Dès août 2021, la société LGW a exercé ses recours à l’encontre des constructeurs intervenus sur le chantier et de leurs assureurs.
Par ordonnance d’incident en date du 7 mai 2024, le juge de la mise en état du tribunal judiciaire de Lille a notamment rejeté la demande de jonction entre ces deux procédures et a condamné la société LGW aux dépens de l’incident.

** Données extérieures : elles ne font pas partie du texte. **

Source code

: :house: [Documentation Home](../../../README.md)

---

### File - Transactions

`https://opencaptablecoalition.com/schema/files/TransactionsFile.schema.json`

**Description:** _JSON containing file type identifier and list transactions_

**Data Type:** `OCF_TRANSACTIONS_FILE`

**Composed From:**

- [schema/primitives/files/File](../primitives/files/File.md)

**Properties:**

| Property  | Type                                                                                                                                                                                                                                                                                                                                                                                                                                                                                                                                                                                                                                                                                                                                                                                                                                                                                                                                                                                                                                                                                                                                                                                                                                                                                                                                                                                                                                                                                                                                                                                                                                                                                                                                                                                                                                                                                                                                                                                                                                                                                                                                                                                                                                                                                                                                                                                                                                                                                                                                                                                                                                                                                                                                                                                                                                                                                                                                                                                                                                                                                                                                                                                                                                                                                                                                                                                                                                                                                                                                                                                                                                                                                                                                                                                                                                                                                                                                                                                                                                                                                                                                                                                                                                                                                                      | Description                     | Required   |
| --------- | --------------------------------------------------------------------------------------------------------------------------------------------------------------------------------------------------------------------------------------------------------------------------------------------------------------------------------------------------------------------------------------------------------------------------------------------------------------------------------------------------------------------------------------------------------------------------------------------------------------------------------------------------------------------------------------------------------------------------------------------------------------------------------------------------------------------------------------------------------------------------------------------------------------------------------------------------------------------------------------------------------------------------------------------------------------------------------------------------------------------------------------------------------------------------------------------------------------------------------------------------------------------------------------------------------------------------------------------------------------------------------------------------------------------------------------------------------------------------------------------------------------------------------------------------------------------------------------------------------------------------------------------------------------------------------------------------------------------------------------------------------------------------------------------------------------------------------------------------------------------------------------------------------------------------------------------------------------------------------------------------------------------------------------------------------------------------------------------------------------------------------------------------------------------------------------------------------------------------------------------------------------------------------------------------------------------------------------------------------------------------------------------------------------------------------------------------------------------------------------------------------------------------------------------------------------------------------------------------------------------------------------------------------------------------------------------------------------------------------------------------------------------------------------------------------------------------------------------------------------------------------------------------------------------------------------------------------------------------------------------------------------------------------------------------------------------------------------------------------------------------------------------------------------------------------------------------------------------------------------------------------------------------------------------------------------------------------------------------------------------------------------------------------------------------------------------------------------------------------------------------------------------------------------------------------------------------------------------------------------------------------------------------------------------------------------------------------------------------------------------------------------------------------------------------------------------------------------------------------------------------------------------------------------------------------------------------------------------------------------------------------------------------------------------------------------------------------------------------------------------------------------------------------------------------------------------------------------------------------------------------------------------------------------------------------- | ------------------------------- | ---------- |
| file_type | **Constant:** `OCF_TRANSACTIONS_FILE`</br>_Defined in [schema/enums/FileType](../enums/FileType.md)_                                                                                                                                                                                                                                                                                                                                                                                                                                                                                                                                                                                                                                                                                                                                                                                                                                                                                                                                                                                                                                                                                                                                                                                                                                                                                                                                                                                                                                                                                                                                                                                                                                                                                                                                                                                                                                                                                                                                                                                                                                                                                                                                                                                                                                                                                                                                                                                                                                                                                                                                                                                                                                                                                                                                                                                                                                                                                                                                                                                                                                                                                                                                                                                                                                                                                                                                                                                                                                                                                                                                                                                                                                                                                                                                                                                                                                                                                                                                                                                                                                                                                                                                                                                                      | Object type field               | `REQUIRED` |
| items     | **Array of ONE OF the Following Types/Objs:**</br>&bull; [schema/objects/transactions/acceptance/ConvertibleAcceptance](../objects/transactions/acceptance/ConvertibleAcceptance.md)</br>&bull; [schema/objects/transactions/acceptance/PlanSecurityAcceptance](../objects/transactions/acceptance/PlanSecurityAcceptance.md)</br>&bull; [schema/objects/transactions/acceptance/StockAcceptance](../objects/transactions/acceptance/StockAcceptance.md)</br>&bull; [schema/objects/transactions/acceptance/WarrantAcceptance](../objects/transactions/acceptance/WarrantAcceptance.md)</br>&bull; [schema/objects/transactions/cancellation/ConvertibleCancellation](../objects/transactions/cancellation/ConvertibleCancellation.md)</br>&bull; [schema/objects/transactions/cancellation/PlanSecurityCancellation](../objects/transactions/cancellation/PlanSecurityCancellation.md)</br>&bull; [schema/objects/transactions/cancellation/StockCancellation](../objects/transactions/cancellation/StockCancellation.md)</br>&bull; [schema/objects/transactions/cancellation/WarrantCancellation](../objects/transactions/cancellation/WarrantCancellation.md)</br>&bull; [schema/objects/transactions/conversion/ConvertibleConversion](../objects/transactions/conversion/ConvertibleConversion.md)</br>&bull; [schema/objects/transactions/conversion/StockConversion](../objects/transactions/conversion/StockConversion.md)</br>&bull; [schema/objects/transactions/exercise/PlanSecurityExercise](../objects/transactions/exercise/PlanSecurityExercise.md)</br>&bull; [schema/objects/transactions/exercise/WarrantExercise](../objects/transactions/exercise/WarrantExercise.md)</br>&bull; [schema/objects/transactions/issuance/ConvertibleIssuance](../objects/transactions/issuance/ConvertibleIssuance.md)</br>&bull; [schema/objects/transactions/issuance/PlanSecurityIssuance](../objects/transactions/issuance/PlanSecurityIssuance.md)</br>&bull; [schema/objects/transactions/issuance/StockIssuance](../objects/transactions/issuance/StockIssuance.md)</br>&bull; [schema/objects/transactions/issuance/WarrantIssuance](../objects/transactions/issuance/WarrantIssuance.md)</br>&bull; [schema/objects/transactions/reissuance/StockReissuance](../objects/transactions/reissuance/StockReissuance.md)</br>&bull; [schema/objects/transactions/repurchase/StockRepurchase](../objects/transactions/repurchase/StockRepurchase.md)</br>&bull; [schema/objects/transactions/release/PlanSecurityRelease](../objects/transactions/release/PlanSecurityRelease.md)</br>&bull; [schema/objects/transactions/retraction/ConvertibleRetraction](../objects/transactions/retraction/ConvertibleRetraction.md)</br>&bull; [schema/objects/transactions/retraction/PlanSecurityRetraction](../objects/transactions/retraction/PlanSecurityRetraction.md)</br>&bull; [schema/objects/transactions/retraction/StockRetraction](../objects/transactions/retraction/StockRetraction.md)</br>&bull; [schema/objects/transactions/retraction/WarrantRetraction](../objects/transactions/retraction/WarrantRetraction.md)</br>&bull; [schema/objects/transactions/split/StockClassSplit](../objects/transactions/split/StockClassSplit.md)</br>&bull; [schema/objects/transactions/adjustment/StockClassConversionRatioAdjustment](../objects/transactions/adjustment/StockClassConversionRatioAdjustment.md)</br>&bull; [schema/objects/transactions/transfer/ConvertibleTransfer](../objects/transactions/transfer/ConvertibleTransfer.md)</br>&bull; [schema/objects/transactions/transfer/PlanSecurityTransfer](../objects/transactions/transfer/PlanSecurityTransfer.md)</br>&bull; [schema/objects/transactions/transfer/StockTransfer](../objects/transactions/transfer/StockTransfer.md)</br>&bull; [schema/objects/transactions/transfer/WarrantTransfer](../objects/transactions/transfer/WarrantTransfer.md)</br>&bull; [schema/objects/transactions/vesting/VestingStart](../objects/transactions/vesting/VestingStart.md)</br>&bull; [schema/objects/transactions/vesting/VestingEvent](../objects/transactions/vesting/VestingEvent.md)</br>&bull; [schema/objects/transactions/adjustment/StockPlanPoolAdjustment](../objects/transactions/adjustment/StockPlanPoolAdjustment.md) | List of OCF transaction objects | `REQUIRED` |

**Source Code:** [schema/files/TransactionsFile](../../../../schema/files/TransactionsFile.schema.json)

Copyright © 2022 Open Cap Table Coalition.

Dans leurs dernières écritures notifiées par voie électronique le 4 mai 2023, Monsieur [U] [D] et Madame [X] [C] demandent au tribunal, au visa des articles 1792 et 1792-6 du code civil et subsidiairement des articles 1231 et suivants de ce même code, de :
– condamner la société LGW à leur payer à la somme de 12.000 euros de dommages-intérêts au titre de leur préjudice de jouissance ;
– condamner la société LGW à leur payer la somme de 2.000 euros au titre des dispositions de l’article 700 du code de procédure civile, outre les entiers frais et dépens de l’instance, en ce compris les frais d’expertise.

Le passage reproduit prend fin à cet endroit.